Auch im Zeitalter der Digitalfotografie ist in der Landschaftsfotografie ist der Einsatz verschiedener Filter sinnvoll. Dazu gehören reine Graufilter (ND-Filter), die die Belichtungszeit verlängern, Grauverlaufsfilter, die hohe Kontraste zwischen Himmel und Vordergrund ausgleichen, und Polfiltern, die störende Reflexionen auf nichtmetallischen Flächen entfernen und die Farben verstärken.
Am besten geeignet für diese Aufgaben sind Einschubfilter-Systeme, die in verschiedenen Größen und Varianten angeboten werden. Neben etablierten Marken wie Cokin und Lee sind inzwischen auch Newcomer wie Haida oder Lensinghouse am Markt. Schwerpunkt des Artikels sind die 100 mm und 150mm Systeme. Die 100er Systeme können problemlos bei Objektiven bis Filterdurchmesser von 82 mm eingesetzt werden.
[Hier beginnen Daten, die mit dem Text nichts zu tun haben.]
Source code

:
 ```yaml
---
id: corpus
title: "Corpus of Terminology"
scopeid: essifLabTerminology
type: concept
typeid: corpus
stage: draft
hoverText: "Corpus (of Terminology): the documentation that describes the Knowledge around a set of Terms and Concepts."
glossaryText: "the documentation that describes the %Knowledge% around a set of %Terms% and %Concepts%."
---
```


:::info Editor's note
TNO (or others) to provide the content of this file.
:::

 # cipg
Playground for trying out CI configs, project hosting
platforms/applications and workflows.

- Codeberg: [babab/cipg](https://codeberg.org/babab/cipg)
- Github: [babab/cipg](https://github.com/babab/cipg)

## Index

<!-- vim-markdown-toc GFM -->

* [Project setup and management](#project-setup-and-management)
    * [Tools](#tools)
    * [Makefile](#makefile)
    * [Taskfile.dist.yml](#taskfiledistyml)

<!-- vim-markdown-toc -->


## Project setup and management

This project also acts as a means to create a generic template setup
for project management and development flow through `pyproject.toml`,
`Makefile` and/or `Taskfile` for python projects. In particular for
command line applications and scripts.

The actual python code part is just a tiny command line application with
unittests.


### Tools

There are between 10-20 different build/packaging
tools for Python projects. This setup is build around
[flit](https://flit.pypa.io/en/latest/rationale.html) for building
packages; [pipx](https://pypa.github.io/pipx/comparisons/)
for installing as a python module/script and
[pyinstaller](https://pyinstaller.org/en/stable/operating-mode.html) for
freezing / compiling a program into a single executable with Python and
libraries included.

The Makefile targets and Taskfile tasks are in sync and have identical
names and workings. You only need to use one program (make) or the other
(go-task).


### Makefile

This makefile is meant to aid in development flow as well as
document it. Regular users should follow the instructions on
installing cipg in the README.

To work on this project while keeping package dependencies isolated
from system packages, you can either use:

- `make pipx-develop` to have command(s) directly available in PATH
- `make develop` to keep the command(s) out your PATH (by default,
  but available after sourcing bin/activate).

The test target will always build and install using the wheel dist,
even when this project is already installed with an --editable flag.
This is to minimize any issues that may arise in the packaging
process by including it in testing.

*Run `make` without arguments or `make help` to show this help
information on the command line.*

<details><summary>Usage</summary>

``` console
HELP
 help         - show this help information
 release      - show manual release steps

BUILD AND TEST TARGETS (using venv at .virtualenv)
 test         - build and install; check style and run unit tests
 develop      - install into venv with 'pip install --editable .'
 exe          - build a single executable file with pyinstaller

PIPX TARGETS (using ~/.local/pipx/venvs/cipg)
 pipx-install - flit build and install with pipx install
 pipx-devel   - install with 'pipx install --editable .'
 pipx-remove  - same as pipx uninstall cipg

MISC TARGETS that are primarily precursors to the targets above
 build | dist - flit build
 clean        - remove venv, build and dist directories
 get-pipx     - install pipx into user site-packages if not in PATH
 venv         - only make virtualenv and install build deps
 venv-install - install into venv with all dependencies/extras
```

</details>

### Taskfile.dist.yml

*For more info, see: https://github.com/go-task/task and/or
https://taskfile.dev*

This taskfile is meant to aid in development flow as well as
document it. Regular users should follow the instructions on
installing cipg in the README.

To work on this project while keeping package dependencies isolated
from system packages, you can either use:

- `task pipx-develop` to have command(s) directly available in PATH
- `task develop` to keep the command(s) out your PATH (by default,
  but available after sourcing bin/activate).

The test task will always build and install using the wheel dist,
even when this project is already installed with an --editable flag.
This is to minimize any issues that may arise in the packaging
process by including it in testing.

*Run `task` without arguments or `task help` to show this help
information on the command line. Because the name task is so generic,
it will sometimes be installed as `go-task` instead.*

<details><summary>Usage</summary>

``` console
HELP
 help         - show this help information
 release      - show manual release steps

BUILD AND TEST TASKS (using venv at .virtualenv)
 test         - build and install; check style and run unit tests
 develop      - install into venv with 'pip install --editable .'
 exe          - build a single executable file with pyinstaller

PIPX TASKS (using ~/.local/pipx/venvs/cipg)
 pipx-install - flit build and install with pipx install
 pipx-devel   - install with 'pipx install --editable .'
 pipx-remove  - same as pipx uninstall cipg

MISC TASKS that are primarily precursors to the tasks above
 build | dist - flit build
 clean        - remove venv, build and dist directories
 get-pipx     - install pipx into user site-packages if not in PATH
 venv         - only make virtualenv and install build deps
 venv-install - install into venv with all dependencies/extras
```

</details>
Wenn es noch größer sein muss wie z.B. beim Canon 14/2,8 II, Canon TS-E 17mm oder Nikkor 14-24mm benötigt man das 150er System.

Polfilter
Bei Landschaftsfotografen sind Polfilter sehr beliebt, um zum Beispiel Reflexionen auf Wasser, Steinen oder Pflanzen zu reduzieren und die Farben zu intensivieren. Je nach Drehrichtung ändert sich dabei die Stärke der Filterwirkung. Außerdem schlucken Polfilter Licht, sie haben also etwas von der Wirkung eines normalen Graufilters. Das gibt zum Beispiel die Möglichkeit, Wasser durch die längere Belichtungszeit in Bewegungsunschärfe zu setzen, ohne dazu einen ND-Filter zu verwenden oder weiter ab zu blenden. Der Lichtverlust beträgt ca. 2 Blenden und entspricht somit einem ND-4 Filter. Auch auf blauen Himmel wirkt sich der Polfilter aus. Die stärkste Wirkung auf dem Himmel wird beim Einsatz im Winkel von 90° zur Sonne erzielt. Hier ist allerdings bei Weitwinkel-Objektiven Vorsicht geboten, da der zu starke Einsatz große Helligkeitsunterschiede hervor ruft. Dieser Effekt steigt mit abnehmender Brennweite.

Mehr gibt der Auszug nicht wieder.